Shortly after McDonald took over Vance’s job as defence chief, he voluntarily stepped aside when it was made public that he was the subject of a police investigation. McDonald has declined comment.

Former Canadian Forces ombudsman Gary Walbourne told the committee of a toxic culture at national defence headquarters. His testimony also contradicted Sajjan’s statements that he only found out about the sexual misconduct allegations against Vance from news media reports several weeks ago. Walbourne said that not only had he briefed the minister about the misconduct allegations in March 2018, but offered physical evidence of those allegations. Sajjan refused to accept the evidence, he said.

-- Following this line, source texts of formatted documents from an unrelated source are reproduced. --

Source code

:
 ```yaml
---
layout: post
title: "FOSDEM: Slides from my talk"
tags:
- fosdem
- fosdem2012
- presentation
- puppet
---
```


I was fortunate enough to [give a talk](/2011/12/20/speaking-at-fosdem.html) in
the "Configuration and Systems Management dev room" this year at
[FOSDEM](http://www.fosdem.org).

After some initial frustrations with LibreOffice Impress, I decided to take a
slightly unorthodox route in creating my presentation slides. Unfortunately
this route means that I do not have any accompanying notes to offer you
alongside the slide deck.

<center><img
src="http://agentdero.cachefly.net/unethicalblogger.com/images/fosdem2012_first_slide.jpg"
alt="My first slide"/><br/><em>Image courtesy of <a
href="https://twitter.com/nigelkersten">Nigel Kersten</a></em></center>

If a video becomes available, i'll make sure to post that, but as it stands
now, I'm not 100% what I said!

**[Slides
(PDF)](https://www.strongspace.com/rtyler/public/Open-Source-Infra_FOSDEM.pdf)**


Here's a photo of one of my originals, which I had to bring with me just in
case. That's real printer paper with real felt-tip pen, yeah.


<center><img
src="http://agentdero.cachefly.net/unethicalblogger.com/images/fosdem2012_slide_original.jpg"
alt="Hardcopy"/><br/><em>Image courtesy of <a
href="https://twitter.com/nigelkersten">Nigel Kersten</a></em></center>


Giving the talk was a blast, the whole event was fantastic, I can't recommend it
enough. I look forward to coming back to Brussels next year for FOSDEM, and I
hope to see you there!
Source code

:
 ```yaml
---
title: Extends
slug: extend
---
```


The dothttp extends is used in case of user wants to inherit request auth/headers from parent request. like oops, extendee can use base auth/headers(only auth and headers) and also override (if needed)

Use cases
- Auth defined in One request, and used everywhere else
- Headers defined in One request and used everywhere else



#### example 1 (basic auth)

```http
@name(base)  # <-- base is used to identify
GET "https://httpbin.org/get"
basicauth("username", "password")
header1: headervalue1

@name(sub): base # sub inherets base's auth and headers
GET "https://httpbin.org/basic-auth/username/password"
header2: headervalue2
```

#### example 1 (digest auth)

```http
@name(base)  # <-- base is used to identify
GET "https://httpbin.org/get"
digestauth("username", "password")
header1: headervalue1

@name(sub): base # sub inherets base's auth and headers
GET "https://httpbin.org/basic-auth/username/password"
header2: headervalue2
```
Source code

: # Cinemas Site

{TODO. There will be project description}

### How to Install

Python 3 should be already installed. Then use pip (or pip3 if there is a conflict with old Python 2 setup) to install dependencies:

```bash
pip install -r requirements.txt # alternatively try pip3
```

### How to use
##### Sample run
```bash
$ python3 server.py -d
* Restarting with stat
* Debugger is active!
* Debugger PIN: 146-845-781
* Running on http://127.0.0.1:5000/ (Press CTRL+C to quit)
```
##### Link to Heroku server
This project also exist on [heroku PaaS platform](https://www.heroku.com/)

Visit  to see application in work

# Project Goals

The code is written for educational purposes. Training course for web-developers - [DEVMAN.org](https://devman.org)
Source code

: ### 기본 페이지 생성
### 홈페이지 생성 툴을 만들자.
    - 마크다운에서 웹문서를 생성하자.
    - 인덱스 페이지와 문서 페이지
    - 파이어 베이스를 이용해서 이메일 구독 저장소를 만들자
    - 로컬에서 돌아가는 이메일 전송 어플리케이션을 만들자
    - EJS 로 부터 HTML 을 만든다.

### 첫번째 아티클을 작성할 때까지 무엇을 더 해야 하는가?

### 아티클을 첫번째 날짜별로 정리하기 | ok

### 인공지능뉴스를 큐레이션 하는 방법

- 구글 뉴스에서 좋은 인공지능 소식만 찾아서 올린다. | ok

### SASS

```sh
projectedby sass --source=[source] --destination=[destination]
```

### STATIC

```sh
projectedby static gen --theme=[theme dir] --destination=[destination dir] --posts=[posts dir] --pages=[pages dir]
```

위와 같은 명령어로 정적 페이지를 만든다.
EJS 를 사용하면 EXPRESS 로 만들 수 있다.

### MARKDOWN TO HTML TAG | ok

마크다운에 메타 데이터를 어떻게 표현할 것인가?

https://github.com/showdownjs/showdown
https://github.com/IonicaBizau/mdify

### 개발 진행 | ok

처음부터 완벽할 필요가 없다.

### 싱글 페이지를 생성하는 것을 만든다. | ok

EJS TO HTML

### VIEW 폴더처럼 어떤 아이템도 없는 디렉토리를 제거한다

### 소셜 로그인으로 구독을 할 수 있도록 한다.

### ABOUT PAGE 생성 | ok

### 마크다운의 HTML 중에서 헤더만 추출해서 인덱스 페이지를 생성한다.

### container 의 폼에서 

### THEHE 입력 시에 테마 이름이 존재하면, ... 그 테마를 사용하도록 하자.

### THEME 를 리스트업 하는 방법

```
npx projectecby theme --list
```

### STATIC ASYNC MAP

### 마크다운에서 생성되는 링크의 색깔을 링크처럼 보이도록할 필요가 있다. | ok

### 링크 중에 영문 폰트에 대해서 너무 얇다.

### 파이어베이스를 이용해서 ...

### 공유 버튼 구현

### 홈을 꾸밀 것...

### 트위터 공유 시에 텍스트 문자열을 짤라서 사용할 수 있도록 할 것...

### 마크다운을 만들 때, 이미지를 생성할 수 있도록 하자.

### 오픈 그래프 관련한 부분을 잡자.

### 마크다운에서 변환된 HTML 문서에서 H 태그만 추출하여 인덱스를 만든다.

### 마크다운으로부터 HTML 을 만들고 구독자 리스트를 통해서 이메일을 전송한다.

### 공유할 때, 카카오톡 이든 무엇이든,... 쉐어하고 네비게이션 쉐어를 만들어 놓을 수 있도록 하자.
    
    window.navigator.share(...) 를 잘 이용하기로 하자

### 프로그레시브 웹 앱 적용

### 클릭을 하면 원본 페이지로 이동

Sajjan said he disputes some parts of Walbourne’s testimony, but didn’t provide specifics.

Walbourne also testified that his request to be an independent ombudsman prompted a campaign of retribution against him.

DND had kept the ombudsman on a short leash, with Walbourne even having to seek permission from the department’s deputy minister to travel to a base to hear concerns of military personnel and their families.

Several months after Walbourne tabled a report in March 2017 recommending the ombudsman’s office be made independent, DND officials told him a complaint had been made against him. They refused to provide details other than to suggest it had to do with inappropriate contracting.

Walbourne testified he heard nothing more until Oct. 27, 2017 when Thomas told him the allegation against him would proceed to a formal investigation. Walbourne still wasn’t told of the specifics.

The notification came the day before Walbourne was to testify in front of a Commons committee about DND’s failure to act on his recommendations to help military personnel. “It was obvious this process was being used as a means of intimidation prior to my testimony before the committee,” Walbourne testified.